#FreeMilo Reveals Many First Amendment Defenders Don't Understand Freedom of Speech

Impact

After Breitbart technology editor Milo Yiannopoulos rallied the Twitter community to engage in a campaign of racial harassment against Saturday Night Live cast member and Ghostbusters actress Leslie Jones, targeted abuse that prompted her to leave Twitter, he suffered the consequences. 

Twitter kicked him off. 

"People should be able to express diverse opinions and beliefs on Twitter," a Twitter spokesperson told BuzzFeed. "But no one deserves to be subjected to targeted abuse online, and our rules prohibit inciting or engaging in the targeted abuse or harassment of others."

Yiannopoulos and his supporters don't see it that way. "This is the beginning of the end for Twitter," Yiannopoulos told the New York Times on Tuesday. "Some people are going to find this perfectly acceptable. Anyone who believes in free speech or is a conservative certainly will not." Thus the hashtag #FreeMilo began making the Twitter rounds in Yiannopoulos' defense, blustering about the First Amendment. 

Instead of making his case, it's proved only one thing: Way too many conservatives don't understand what free speech actually is.

Free speech defined as such: the freedom to express beliefs or ideas without unwarranted government restriction. 

Twitter is not the government. 

It has terms and conditions; Yiannopoulos broke them.

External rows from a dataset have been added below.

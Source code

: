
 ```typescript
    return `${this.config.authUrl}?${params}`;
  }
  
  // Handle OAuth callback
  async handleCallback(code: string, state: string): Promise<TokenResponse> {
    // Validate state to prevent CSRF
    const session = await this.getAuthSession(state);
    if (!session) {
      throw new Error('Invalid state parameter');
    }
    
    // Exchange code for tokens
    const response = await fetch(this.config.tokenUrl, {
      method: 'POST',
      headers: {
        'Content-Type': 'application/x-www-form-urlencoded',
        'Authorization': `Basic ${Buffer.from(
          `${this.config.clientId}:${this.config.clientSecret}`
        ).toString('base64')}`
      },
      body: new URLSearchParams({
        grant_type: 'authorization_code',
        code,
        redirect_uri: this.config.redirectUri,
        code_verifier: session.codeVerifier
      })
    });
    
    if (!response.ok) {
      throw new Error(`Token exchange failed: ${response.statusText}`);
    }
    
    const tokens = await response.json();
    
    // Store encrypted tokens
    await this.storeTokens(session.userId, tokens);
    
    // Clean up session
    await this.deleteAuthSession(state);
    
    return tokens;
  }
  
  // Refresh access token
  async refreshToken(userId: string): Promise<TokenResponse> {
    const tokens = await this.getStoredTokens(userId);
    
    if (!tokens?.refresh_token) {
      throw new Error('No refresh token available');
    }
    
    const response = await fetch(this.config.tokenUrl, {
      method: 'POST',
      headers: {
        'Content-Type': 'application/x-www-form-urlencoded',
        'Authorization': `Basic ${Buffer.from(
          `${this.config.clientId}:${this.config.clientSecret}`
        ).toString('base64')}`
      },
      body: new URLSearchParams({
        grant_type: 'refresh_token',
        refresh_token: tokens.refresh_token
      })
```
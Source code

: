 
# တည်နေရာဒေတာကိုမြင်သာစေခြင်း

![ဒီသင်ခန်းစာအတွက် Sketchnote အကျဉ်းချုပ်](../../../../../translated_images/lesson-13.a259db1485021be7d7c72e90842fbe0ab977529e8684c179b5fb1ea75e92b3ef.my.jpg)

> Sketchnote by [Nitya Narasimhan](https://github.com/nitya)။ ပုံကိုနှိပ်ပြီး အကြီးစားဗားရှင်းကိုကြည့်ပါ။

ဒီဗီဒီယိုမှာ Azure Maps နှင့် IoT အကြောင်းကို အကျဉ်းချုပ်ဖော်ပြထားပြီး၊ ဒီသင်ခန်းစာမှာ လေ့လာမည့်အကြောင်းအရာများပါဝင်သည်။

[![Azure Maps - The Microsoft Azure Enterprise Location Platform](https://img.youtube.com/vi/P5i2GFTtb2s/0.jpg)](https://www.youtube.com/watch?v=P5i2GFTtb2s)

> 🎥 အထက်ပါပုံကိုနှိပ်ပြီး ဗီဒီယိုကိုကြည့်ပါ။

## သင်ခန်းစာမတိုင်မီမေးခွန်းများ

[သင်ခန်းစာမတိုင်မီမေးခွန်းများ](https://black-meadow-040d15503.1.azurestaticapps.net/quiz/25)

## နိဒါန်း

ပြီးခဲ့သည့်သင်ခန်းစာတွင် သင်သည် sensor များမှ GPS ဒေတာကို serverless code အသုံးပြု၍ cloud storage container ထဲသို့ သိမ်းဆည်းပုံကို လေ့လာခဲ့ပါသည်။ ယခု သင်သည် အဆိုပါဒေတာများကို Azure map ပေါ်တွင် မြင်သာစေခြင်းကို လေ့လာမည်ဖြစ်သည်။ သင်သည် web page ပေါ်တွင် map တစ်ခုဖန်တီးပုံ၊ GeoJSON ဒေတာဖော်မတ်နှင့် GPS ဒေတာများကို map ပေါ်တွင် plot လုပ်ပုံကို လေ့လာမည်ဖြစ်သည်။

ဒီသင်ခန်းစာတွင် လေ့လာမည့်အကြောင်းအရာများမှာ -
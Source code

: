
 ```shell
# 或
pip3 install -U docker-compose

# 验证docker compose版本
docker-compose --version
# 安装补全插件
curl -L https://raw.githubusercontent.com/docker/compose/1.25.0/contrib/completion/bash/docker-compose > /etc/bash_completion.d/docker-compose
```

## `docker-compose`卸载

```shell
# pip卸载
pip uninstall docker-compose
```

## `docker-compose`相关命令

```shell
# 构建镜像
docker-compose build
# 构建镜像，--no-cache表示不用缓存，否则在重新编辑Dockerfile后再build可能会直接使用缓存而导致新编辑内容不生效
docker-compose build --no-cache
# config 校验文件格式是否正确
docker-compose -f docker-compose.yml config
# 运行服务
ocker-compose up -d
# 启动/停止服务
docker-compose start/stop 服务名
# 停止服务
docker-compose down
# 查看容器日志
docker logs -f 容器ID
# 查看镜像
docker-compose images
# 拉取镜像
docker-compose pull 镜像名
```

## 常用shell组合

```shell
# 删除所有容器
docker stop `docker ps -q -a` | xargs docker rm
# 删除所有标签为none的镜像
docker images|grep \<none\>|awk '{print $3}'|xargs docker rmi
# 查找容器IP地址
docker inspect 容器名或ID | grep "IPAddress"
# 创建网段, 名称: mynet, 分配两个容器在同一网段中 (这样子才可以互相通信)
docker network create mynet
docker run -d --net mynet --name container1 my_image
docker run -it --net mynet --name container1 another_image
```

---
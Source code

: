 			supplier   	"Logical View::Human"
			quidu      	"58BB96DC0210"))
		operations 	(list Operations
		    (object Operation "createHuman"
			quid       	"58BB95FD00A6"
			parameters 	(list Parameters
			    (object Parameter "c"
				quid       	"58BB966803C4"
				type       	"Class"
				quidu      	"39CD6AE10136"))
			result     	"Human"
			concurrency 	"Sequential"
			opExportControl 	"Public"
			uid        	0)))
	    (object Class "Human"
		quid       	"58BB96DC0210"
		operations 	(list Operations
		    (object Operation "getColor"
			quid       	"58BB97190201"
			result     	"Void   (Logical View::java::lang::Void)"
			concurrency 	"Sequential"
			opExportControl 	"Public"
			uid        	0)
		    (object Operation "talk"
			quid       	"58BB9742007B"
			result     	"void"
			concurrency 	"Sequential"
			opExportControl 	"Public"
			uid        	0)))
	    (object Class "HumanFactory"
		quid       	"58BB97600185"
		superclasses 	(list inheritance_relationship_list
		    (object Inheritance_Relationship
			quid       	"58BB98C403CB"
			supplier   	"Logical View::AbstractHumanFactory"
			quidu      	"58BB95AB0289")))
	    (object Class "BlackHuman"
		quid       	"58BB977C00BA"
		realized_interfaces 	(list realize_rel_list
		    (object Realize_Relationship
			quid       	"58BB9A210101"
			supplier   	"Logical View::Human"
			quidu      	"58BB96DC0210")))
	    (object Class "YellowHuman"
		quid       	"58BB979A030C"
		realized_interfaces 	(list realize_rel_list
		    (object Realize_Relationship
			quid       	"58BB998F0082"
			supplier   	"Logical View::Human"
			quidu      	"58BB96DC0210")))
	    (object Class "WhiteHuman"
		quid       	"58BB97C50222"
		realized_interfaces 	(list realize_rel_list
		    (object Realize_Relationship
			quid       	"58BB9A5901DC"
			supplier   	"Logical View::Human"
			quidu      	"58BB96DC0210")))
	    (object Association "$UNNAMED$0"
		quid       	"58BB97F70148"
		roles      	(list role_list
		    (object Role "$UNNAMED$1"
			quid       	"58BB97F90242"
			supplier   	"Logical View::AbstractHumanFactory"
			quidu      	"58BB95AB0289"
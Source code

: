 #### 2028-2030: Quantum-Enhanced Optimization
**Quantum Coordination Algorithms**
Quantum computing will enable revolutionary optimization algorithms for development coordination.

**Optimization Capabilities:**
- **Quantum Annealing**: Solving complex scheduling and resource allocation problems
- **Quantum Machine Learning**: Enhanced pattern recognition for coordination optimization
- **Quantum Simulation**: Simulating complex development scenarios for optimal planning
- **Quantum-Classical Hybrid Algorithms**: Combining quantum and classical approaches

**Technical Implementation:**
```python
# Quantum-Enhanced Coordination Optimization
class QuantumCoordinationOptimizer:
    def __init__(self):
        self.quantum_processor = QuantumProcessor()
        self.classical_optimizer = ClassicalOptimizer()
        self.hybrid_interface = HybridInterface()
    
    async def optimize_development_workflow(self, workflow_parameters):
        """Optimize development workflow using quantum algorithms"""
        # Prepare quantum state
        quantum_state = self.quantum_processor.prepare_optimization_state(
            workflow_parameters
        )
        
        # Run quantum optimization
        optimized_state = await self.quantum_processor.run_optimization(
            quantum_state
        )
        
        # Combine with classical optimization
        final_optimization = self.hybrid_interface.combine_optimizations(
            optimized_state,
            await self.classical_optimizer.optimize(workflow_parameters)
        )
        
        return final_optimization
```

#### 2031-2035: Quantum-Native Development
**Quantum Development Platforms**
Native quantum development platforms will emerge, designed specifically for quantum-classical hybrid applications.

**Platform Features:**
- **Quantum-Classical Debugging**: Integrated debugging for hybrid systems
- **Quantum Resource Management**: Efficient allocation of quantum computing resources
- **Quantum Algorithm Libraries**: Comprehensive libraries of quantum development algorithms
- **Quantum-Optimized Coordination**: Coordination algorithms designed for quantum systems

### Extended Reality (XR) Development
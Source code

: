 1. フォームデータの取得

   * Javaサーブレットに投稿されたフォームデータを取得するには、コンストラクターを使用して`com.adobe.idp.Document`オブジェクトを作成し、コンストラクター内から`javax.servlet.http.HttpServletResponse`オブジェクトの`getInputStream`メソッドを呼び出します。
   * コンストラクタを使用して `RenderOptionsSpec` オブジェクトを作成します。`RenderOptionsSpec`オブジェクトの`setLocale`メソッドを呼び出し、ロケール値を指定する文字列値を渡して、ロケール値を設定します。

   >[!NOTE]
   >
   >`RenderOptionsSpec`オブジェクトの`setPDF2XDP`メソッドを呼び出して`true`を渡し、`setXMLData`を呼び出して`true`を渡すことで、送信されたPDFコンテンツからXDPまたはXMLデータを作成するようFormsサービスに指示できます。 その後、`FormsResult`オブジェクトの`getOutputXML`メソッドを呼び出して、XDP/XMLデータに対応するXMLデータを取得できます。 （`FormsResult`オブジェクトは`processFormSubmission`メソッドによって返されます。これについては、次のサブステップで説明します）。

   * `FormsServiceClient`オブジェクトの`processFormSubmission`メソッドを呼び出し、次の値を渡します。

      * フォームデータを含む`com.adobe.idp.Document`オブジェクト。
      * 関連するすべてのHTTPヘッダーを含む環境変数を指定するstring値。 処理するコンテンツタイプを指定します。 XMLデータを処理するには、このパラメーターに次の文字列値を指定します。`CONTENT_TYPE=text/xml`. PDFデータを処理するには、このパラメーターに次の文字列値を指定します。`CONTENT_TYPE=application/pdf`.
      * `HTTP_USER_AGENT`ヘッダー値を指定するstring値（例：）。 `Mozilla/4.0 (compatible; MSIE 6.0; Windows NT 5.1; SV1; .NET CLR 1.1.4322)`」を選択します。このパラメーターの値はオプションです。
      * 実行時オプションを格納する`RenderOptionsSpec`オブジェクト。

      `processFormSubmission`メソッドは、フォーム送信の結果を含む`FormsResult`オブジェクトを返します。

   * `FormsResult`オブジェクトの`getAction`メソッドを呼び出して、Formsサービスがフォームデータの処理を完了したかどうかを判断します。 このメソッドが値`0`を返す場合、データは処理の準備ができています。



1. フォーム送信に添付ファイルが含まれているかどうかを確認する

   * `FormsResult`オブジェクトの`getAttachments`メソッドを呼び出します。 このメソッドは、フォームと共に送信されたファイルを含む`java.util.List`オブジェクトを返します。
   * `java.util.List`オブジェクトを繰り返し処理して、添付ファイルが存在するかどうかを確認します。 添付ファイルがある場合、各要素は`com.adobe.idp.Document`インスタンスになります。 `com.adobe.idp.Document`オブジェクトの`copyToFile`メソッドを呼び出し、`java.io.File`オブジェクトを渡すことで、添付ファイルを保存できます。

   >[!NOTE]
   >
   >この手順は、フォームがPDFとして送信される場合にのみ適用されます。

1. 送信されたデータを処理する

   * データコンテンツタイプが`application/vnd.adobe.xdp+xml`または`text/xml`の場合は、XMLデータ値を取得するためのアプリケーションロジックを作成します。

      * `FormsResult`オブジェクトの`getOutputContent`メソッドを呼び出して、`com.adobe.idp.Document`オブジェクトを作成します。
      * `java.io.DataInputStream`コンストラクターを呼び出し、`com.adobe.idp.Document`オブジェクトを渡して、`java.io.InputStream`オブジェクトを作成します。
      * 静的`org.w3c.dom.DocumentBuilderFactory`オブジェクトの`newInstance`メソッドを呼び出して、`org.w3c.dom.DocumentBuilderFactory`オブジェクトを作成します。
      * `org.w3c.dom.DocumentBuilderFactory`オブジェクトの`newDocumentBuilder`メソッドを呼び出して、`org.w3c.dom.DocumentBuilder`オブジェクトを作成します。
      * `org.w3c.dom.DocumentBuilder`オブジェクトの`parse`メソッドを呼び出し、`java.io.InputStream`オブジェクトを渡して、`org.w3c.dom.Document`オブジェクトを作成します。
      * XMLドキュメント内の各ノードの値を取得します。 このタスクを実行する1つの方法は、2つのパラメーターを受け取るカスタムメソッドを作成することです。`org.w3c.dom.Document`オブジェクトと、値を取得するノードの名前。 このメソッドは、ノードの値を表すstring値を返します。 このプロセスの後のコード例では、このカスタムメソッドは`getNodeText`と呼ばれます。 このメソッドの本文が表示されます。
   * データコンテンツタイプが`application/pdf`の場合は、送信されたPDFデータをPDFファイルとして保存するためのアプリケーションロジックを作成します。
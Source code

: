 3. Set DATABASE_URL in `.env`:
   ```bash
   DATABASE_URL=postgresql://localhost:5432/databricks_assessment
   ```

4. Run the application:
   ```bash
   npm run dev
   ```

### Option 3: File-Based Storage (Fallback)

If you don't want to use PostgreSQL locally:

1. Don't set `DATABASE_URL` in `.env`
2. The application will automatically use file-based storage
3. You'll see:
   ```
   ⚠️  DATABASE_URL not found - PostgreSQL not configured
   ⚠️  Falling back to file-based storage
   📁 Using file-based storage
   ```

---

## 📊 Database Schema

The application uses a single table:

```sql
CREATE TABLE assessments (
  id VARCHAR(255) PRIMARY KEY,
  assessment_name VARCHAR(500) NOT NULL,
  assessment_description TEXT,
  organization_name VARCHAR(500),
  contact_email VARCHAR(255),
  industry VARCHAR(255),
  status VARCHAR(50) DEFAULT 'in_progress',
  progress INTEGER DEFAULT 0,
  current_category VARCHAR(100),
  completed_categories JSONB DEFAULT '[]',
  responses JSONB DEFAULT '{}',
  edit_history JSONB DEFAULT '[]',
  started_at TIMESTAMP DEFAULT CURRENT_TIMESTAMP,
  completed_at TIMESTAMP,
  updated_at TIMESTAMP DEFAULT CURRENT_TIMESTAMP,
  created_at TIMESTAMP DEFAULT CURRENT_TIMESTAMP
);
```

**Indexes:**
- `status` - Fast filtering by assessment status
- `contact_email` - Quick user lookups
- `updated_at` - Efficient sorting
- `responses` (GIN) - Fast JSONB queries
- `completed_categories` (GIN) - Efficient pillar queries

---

No, Twitter is not particularly good at dealing with harassment, but that doesn't guarantee that people who continue to hurl racial slurs at other users, as Yiannopoulos did, who incite others to do the same, won't get blocked from the platform. 

The racist alt-right, for which Yiannopoulos is a poster boy, likes to use free speech to defend hate speech. 

Thus the #FreeMilo campaign, which — in true alt-right fashion — is loudly protesting Yiannopoulos' banishment with a collection of asinine arguments. 

A popular one: If terrorists get Twitter accounts, so should Yiannopoulos. Here's the thing: Twitter does go after terrorist accounts. The difficult thing about combatting the social media presence of ISIS, for example, is that one account is shut down and another pops up in its place. It's entirely possible that Yiannopoulos will pop up under a different name too.

Which necessitates restating this fact: Twitter has terms and conditions, which Yiannopoulos violated. Repeatedly.

Looking to expose leftist hypocrisy, some users pointed out that Yiannopoulos is gay, as if that had anything to do with the fact that he was rallying his followers to bombard a stranger with hate speech.

To be clear: Yiannopoulos was banned from Twitter for his habitual racist harassment. Not because he is gay. 

Disagreeing with the existence of an actress on the basis of her skin color is the necessary clarification of that point.

Because many of the hashtags are attached to tweets suggesting this is a case of reverse racism. 

The people who've sent those tweets seem to have forgotten that Jones' tweets, when offensive to them as white people, are provoked by the racial discrimination she faces IRL and online, every single day. White people do not get trolled relentlessly for the color of their skin. Their race is their advantage. Reverse racism — not a thing.

But really, it all comes down to this: You can voice your opinions as loudly as you want. The government can't necessarily take action, but other people can. 

The #FreeMilo campaigners insist they're not being racist; they're free to say whatever they please, because of First Amendment rights. Those same rights mean people who disagree are free to shout them down. It's a two-way street, in essence.